Lyman Lake To Be Ready By Late Spring, Early Summer

HARRISBURG April 5, 2007— Construction of a new dam at Lyman Run State Park is nearing completion, clearing the way for refilling of the park lake and its reemergence as Potter County’s leading tourist attraction, Conservation and Natural Resources Secretary Michael DiBerardinis said today.

“When the park beach and lake areas last were open in 1999, more than 130,000 visitors made Lyman Run State Park Potter County’s largest tourist destination,” DiBerardinis said. “With the filling of the lake later this year, and completion of the construction of new modern restrooms and shower facilities in two of its campgrounds, Lyman Run should regain its status as one of the leading attractions in the county.”

Built in the early 1950s, the old dam at the 595-acre state park near Galeton had experienced seeps and leakage — and been closely monitored as a result — almost since its construction. Safety concerns forced the dam breaching and draining of the lake in April 2000.

Allan A. Myers Inc. of Worcester began the project to remove the old dam and spillway in April 2004. The company began construction of the new, 50-foot high, 1,000-foot long, earthen dam and spillway later that year. The total cost of the project is nearly $17 million.

“All major dam construction is complete and road grading, turf reseeding and landscaping will be finished in the coming weeks,” DiBerardinis said. “Pending the project’s certification by the Department of Environmental Protection, filling of the lake could begin later this spring.”

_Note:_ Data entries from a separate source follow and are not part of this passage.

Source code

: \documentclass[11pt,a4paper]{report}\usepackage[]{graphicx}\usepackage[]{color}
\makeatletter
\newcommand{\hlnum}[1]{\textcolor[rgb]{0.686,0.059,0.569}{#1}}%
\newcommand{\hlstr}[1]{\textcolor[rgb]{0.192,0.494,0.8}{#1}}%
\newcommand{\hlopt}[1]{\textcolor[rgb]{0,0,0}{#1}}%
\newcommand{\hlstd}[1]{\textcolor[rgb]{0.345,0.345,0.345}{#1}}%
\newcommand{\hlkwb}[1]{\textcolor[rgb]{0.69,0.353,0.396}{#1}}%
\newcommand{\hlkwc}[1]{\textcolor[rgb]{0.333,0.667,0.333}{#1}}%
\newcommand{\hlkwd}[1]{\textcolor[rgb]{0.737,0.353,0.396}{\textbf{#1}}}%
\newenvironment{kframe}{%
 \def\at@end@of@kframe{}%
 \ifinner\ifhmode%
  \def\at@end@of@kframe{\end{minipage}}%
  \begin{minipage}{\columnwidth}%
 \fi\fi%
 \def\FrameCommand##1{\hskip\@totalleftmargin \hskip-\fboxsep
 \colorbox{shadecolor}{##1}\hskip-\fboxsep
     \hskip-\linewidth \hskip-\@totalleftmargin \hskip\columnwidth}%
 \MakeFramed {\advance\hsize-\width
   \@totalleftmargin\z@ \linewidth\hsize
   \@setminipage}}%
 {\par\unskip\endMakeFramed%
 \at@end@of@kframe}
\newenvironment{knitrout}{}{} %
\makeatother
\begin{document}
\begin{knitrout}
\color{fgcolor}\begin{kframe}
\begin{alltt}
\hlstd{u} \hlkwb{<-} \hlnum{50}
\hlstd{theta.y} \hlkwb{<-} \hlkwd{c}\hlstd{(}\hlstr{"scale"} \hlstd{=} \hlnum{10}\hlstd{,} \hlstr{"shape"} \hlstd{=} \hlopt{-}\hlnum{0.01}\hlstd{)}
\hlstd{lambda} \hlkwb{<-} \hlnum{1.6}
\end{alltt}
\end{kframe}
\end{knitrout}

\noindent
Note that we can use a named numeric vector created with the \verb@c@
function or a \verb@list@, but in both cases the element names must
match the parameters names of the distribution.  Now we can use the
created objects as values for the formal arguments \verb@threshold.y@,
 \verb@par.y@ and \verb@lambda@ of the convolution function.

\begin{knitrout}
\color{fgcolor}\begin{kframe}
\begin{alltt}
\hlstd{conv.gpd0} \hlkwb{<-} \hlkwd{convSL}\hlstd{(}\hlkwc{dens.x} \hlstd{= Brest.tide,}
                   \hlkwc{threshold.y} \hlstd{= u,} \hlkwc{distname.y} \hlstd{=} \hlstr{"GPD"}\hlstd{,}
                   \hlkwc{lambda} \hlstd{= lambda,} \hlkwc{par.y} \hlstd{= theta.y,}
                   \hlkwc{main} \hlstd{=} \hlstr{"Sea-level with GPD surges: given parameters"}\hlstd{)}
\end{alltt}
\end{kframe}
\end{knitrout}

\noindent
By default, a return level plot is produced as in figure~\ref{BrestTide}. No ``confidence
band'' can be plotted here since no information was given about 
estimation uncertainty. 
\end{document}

Last stocked with trout in 2000 by the Fish and Boat Commission, the 45-acre Lyman Run Lake had been popular with anglers and other park visitors. Barring problems with the filling process or weather extremes, the lake should be available for fishing and limited boating by late spring or early summer.

“DCNR knows the value of Lyman Run State Park and its lake to the economy of north central Pennsylvania and we remain committed to expediting this project,” DiBerardinis said. “We know thousands of visitors anticipate the day when the lake again graces the park grounds, and brook trout swim in its clean, cold water.”

For more details on the dam project, call the park office at (814) 435-5010. For information on Lyman Run or any of the state’s 117 state parks, call toll-free, 1-888-PA-PARKS, or visit (click on State Parks).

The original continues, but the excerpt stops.